Pull each line containing "peut" out of the listing below.

================

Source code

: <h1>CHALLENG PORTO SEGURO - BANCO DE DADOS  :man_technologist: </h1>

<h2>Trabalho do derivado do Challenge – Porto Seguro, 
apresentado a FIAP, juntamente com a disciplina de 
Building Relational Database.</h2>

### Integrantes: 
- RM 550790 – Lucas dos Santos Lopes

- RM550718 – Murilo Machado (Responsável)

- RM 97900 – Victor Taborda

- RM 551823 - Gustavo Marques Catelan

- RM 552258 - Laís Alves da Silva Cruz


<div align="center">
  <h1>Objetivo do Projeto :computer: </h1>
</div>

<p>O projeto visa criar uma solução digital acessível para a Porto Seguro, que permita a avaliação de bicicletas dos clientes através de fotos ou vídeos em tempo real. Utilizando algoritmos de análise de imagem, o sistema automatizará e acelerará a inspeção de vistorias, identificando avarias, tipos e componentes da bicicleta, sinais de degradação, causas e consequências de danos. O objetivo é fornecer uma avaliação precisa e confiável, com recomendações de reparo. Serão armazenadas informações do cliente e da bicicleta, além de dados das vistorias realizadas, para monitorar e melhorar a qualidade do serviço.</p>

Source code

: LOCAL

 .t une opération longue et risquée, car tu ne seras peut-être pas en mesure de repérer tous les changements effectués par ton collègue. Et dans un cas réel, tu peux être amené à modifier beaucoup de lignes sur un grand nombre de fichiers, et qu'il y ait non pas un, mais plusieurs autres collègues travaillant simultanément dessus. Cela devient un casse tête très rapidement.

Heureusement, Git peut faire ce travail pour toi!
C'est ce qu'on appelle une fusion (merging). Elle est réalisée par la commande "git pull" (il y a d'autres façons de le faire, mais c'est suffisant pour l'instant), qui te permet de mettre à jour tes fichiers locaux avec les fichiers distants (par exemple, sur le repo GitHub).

================

**Output of the exercise:**
 .t une opération longue et risquée, car tu ne seras peut-être pas en mesure de repérer tous les changements effectués par ton collègue. Et dans un cas réel, tu peux être amené à modifier beaucoup de lignes sur un grand nombre de fichiers, et qu'il y ait non pas un, mais plusieurs autres collègues travaillant simultanément dessus. Cela devient un casse tête très rapidement.
Heureusement, Git peut faire ce travail pour toi!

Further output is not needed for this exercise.